Stored data:
┏━━

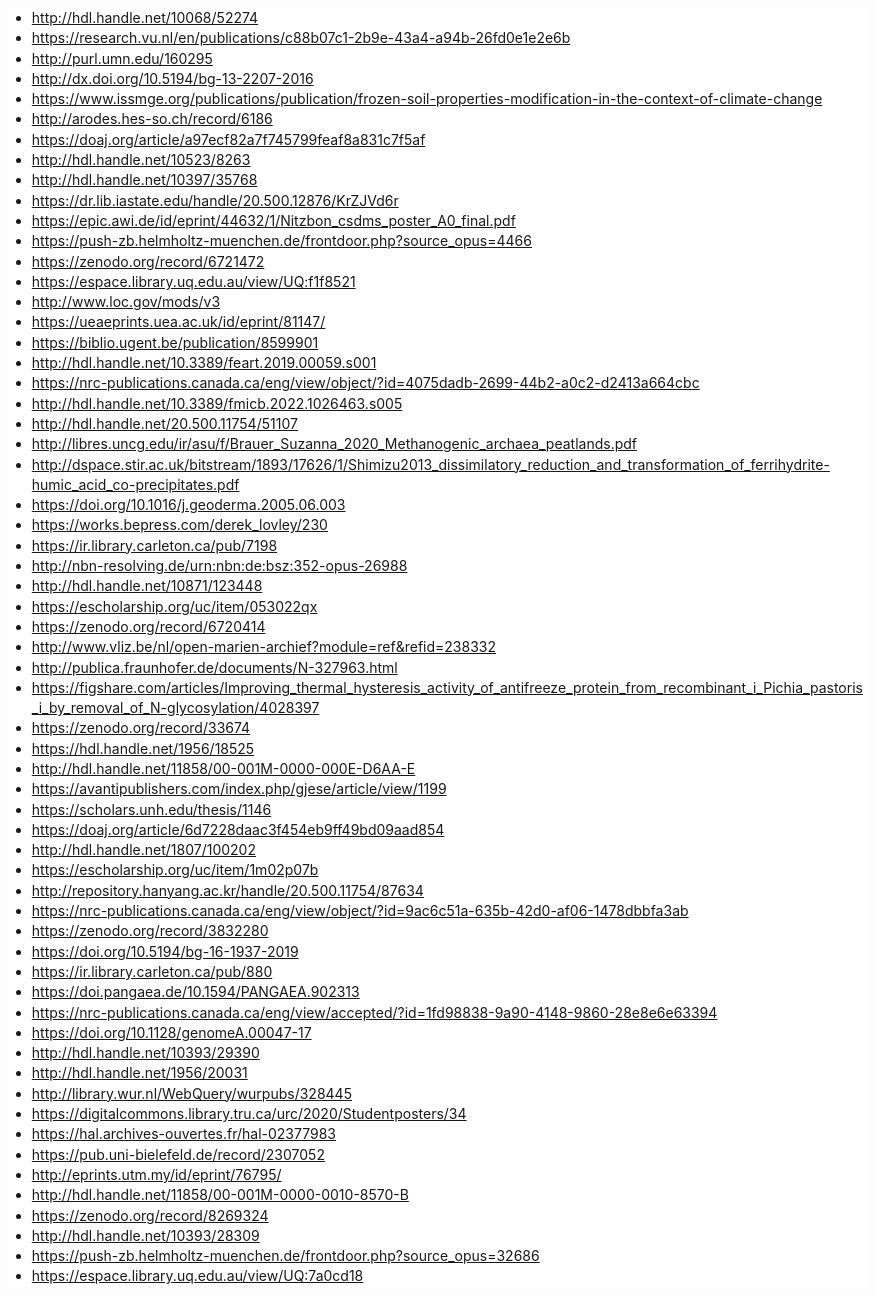 - http://hdl.handle.net/10068/52274
- https://research.vu.nl/en/publications/c88b07c1-2b9e-43a4-a94b-26fd0e1e2e6b
- http://purl.umn.edu/160295
- http://dx.doi.org/10.5194/bg-13-2207-2016
- https://www.issmge.org/publications/publication/frozen-soil-properties-modification-in-the-context-of-climate-change
- http://arodes.hes-so.ch/record/6186
- https://doaj.org/article/a97ecf82a7f745799feaf8a831c7f5af
- http://hdl.handle.net/10523/8263
- http://hdl.handle.net/10397/35768
- https://dr.lib.iastate.edu/handle/20.500.12876/KrZJVd6r
- https://epic.awi.de/id/eprint/44632/1/Nitzbon_csdms_poster_A0_final.pdf
- https://push-zb.helmholtz-muenchen.de/frontdoor.php?source_opus=4466
- https://zenodo.org/record/6721472
- https://espace.library.uq.edu.au/view/UQ:f1f8521
- http://www.loc.gov/mods/v3
- https://ueaeprints.uea.ac.uk/id/eprint/81147/
- https://biblio.ugent.be/publication/8599901
- http://hdl.handle.net/10.3389/feart.2019.00059.s001
- https://nrc-publications.canada.ca/eng/view/object/?id=4075dadb-2699-44b2-a0c2-d2413a664cbc
- http://hdl.handle.net/10.3389/fmicb.2022.1026463.s005
- http://hdl.handle.net/20.500.11754/51107
- http://libres.uncg.edu/ir/asu/f/Brauer_Suzanna_2020_Methanogenic_archaea_peatlands.pdf
- http://dspace.stir.ac.uk/bitstream/1893/17626/1/Shimizu2013_dissimilatory_reduction_and_transformation_of_ferrihydrite-humic_acid_co-precipitates.pdf
- https://doi.org/10.1016/j.geoderma.2005.06.003
- https://works.bepress.com/derek_lovley/230
- https://ir.library.carleton.ca/pub/7198
- http://nbn-resolving.de/urn:nbn:de:bsz:352-opus-26988
- http://hdl.handle.net/10871/123448
- https://escholarship.org/uc/item/053022qx
- https://zenodo.org/record/6720414
- http://www.vliz.be/nl/open-marien-archief?module=ref&refid=238332
- http://publica.fraunhofer.de/documents/N-327963.html
- https://figshare.com/articles/Improving_thermal_hysteresis_activity_of_antifreeze_protein_from_recombinant_i_Pichia_pastoris_i_by_removal_of_N-glycosylation/4028397
- https://zenodo.org/record/33674
- https://hdl.handle.net/1956/18525
- http://hdl.handle.net/11858/00-001M-0000-000E-D6AA-E
- https://avantipublishers.com/index.php/gjese/article/view/1199
- https://scholars.unh.edu/thesis/1146
- https://doaj.org/article/6d7228daac3f454eb9ff49bd09aad854
- http://hdl.handle.net/1807/100202
- https://escholarship.org/uc/item/1m02p07b
- http://repository.hanyang.ac.kr/handle/20.500.11754/87634
- https://nrc-publications.canada.ca/eng/view/object/?id=9ac6c51a-635b-42d0-af06-1478dbbfa3ab
- https://zenodo.org/record/3832280
- https://doi.org/10.5194/bg-16-1937-2019
- https://ir.library.carleton.ca/pub/880
- https://doi.pangaea.de/10.1594/PANGAEA.902313
- https://nrc-publications.canada.ca/eng/view/accepted/?id=1fd98838-9a90-4148-9860-28e8e6e63394
- https://doi.org/10.1128/genomeA.00047-17
- http://hdl.handle.net/10393/29390
- http://hdl.handle.net/1956/20031
- http://library.wur.nl/WebQuery/wurpubs/328445
- https://digitalcommons.library.tru.ca/urc/2020/Studentposters/34
- https://hal.archives-ouvertes.fr/hal-02377983
- https://pub.uni-bielefeld.de/record/2307052
- http://eprints.utm.my/id/eprint/76795/
- http://hdl.handle.net/11858/00-001M-0000-0010-8570-B
- https://zenodo.org/record/8269324
- http://hdl.handle.net/10393/28309
- https://push-zb.helmholtz-muenchen.de/frontdoor.php?source_opus=32686
- https://espace.library.uq.edu.au/view/UQ:7a0cd18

┗━━

**WORK REQUEST:**
Repeat the records word for word, skipping pictures.

**EXERCISE OUTPUT:**
 - http://hdl.handle.net/10068/52274
- https://research.vu.nl/en/publications/c88b07c1-2b9e-43a4-a94b-26fd0e1e2e6b
- http://purl.umn.edu/160295
- http://dx.doi.org/10.5194/bg-13-2207-2016
- https://www.issmge.org/publications/publication/frozen-soil-properties-modification-in-the-context-of-climate-change
- http://arodes.hes-so.ch/record/6186
- https://doaj.org/article/a97ecf82a7f745799feaf8a831c7f5af
- http://hdl.handle.net/10523/8263
- http://hdl.handle.net/10397/35768
- https://dr.lib.iastate.edu/handle/20.500.12876/KrZJVd6r
- https://epic.awi.de/id/eprint/44632/1/Nitzbon_csdms_poster_A0_final.pdf
- https://push-zb.helmholtz-muenchen.de/frontdoor.php?source_opus=4466
- https://zenodo.org/record/6721472
- https://espace.library.uq.edu.au/view/UQ:f1f8521
- http://www.loc.gov/mods/v3
- https://ueaeprints.uea.ac.uk/id/eprint/81147/
- https://biblio.ugent.be/publication/8599901
- http://hdl.handle.net/10.3389/feart.2019.00059.s001
- https://nrc-publications.canada.ca/eng/view/object/?id=4075dadb-2699-44b2-a0c2-d2413a664cbc
- http://hdl.handle.net/10.3389/fmicb.2022.1026463.s005
- http://hdl.handle.net/20.500.11754/51107
- http://libres.uncg.edu/ir/asu/f/Brauer_Suzanna_2020_Methanogenic_archaea_peatlands.pdf
- http://dspace.stir.ac.uk/bitstream/1893/17626/1/Shimizu2013_dissimilatory_reduction_and_transformation_of_ferrihydrite-humic_acid_co-precipitates.pdf
- https://doi.org/10.1016/j.geoderma.2005.06.003
- https://works.bepress.com/derek_lovley/230
- https://ir.library.carleton.ca/pub/7198
- http://nbn-resolving.de/urn:nbn:de:bsz:352-opus-26988
- http://hdl.handle.net/10871/123448
- https://escholarship.org/uc/item/053022qx
- https://zenodo.org/record/6720414
- http://www.vliz.be/nl/open-marien-archief?module=ref&refid=238332
- http://publica.fraunhofer.de/documents/N-327963.html
- https://figshare.com/articles/Improving_thermal_hysteresis_activity_of_antifreeze_protein_from_recombinant_i_Pichia_pastoris_i_by_removal_of_N-glycosylation/4028397
- https://zenodo.org/record/33674
- https://hdl.handle.net/1956/18525
- http://hdl.handle.net/11858/00-001M-0000-000E-D6AA-E
- https://avantipublishers.com/index.php/gjese/article/view/1199
- https://scholars.unh.edu/thesis/1146
- https://doaj.org/article/6d7228daac3f454eb9ff49bd09aad854
- http://hdl.handle.net/1807/100202
- https://escholarship.org/uc/item/1m02p07b
- http://repository.hanyang.ac.kr/handle/20.500.11754/87634
- https://nrc-publications.canada.ca/eng/view/object/?id=9ac6c51a-635b-42d0-af06-1478dbbfa3ab
- https://zenodo.org/record/3832280
- https://doi.org/10.5194/bg-16-1937-2019
- https://ir.library.carleton.ca/pub/880
- https://doi.pangaea.de/10.1594/PANGAEA.902313
- https://nrc-publications.canada.ca/eng/view/accepted/?id=1fd98838-9a90-4148-9860-28e8e6e63394
- https://doi.org/10.1128/genomeA.00047-17
- http://hdl.handle.net/10393/29390
- http://hdl.handle.net/1956/20031
- http://library.wur.nl/WebQuery/wurpubs/328445
- https://digitalcommons.library.tru.ca/urc/2020/Studentposters/34
- https://hal.archives-ouvertes.fr/hal-02377983
- https://pub.uni-bielefeld.de/record/2307052
- http://eprints.utm.my/id/eprint/76795/
- http://hdl.handle.net/11858/00-001M-0000-0010-8570-B
- https://zenodo.org/record/8269324
- http://hdl.handle.net/10393/28309
- https://push-zb.helmholtz-muenchen.de/frontdoor.php?source_opus=32686
- https://espace.library.uq.edu.au/view/UQ:7a0cd18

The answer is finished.